Allons, je suis indulgent comme tu vois, et patient comme tu l'as maintes fois éprouvé. – Parle donc; qui te pousse à agir ainsi?
Les dangers que tu cours.
Explique-toi.
Eh bien donc, toutes les nations, car elles sont nombreuses, dont ton père t'a transmis l'héritage, sont transportées de fureur contre toi.
Contre moi! Et que veulent les esclaves?
Un roi.
Et que suis-je donc, moi?
A leurs yeux, rien; mais aux miens un homme qui pourrait encore être quelque chose.
Insolente valetaille! Et que désirent-ils donc? N'ont-ils pas paix et abondance?
De la première, ils en jouissent aux dépens de leur gloire; de la seconde, bien moins que le roi ne l'imagine.
Alors, à qui la faute, si ce n'est aux satrapes infidèles qui n'y pourvoient mieux?

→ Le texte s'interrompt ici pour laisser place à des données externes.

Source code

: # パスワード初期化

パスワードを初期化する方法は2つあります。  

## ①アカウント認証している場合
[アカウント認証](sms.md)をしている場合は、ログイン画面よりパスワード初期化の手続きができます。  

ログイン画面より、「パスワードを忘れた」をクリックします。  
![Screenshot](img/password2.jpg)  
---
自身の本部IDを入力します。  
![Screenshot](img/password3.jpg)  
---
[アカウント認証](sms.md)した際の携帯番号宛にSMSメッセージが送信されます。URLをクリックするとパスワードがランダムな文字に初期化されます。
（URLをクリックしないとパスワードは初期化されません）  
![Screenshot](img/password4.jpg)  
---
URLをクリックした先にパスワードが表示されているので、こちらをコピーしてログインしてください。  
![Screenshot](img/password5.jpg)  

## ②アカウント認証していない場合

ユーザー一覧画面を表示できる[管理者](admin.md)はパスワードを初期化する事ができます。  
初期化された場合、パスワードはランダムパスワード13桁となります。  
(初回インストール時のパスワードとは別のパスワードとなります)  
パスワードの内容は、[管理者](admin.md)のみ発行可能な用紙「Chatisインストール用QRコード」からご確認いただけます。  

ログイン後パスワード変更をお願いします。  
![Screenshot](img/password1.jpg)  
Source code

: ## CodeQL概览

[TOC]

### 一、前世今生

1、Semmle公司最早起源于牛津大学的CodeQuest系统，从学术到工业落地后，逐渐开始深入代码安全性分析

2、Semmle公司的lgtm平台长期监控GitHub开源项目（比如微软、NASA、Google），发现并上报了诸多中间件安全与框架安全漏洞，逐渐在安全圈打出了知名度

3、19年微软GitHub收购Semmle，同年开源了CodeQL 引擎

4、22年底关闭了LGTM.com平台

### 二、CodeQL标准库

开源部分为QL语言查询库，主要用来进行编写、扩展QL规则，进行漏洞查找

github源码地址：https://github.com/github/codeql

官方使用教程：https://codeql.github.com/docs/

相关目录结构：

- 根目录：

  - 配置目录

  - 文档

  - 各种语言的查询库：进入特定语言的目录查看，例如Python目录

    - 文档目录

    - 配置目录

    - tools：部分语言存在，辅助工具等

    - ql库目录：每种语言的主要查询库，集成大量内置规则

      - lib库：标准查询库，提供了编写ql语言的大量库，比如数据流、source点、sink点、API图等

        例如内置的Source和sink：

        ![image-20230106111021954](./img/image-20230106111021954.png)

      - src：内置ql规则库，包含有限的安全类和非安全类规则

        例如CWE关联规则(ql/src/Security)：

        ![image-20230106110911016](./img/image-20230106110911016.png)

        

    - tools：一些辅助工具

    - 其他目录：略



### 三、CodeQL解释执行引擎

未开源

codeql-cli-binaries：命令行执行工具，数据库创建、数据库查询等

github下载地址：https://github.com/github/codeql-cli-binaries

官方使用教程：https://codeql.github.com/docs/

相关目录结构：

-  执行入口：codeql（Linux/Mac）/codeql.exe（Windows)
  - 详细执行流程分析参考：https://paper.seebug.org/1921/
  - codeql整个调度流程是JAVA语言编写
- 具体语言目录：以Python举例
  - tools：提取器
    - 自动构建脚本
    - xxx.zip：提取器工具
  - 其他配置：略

Mais certes, on peut en accuser aussi le monarque dont les regards ne s'étendent jamais au-delà des murs de son palais, ou, s'il le fait, qui ne voit pas au-delà de quelques palais élevés sur les montagnes, jusqu'à ce que les chaleurs de l'été aient disparu. O glorieux Baal! toi qui édifias ce vaste empire, et fus mis au rang des dieux, ou du moins dont la gloire, à travers les siècles, égalera celle d'un dieu, pensais-tu que ton descendant présomptif ne regarderait jamais en roi les royaumes que tu lui conquis en héros, et que tu obtins au prix de ton sang, de tes sueurs et de continuels dangers? Et pourquoi? pour procurer les impôts nécessaires aux frais d'un festin, ou des concussions multipliées au profit d'un infâme favori.
Je te comprends. Tu voudrais me faire marcher en conquérant. Par tous les astres que consultent les Chaldéens, ces turbulens esclaves mériteraient que je les punisse en cédant à leurs vœux, et que je les conduisisse à la gloire.
Pourquoi non? Sémiramis n'était qu'une femme, elle conduisit nos Assyriens aux bornes du soleil, aux rivages du Gange.
Cela est très-vrai. Et comment en revint-elle?
Comment? en homme, – en héros; malheureuse, mais non vaincue; et vingt gardes lui suffirent pour protéger sa retraite jusqu'en Bactriane.
Et combien de guerriers abandonna-t-elle derrière elle, dans les Indes, aux vautours?
Nos annales n'en disent rien.
Je le dirai donc pour elles. – Elle eût mieux fait de rester dans son palais, occupée à tisser quelque vingt robes, que de regagner la Bactriane avec une vingtaine de gardes, laissant des millions de sujets fidèles à la rage des corbeaux, des loups et des hommes, les plus féroces des trois. Est-ce là de la gloire? Je préfère mille fois mon ignominie.
Tous les esprits belliqueux n'ont pas la même destinée. Sémiramis, cette mère glorieuse d'une centaine de rois, échoua sans doute dans les Indes; mais elle ajouta la Perse, la Médie, la Bactriane au royaume qu'elle gouvernait autrefois, et que tu pourrais aujourd'hui gouverner.
Dis plutôt qu'elle ne sut que les conquérir, et que moi je les gouverne.
Avant peu, ils auront peut-être besoin de son épée plutôt que de ton sceptre.